(Records drawn from a dataset)
- - - -

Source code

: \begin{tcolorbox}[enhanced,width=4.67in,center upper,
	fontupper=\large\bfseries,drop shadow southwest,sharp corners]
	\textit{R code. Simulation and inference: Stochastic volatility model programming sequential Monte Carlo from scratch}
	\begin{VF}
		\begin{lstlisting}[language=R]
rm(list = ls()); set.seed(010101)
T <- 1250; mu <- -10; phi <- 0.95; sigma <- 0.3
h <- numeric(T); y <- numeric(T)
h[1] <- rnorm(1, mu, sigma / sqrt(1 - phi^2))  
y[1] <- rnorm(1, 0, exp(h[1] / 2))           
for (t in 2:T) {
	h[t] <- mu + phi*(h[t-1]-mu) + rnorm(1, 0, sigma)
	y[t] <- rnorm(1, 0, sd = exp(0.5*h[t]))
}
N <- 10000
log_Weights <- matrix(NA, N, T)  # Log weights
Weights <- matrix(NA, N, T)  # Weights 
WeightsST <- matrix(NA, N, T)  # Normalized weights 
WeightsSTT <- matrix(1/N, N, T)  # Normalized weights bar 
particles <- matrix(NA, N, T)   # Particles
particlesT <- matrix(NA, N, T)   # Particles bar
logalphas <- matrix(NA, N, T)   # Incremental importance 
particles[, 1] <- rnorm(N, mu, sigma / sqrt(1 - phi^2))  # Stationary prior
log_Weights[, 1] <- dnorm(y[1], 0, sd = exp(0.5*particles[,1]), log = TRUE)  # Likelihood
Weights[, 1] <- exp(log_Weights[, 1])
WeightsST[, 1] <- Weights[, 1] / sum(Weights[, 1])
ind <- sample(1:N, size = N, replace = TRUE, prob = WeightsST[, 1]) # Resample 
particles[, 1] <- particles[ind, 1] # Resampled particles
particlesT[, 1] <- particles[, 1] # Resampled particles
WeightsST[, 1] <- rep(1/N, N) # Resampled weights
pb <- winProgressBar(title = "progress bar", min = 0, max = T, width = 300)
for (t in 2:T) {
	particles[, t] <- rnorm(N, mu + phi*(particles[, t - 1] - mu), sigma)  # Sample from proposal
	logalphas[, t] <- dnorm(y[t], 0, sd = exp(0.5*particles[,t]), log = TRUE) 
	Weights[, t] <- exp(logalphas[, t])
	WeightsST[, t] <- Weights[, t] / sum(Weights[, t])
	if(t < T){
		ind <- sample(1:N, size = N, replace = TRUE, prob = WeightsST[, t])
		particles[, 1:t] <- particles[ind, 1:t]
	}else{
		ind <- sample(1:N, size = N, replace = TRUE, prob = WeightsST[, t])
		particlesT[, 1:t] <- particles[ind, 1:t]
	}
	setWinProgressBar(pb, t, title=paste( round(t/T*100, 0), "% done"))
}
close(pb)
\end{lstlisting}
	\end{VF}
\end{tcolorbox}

- - - -

**Exercise description**
Count how many lines in the data above include the string "Resampled", and write only that number.

**Your response**
3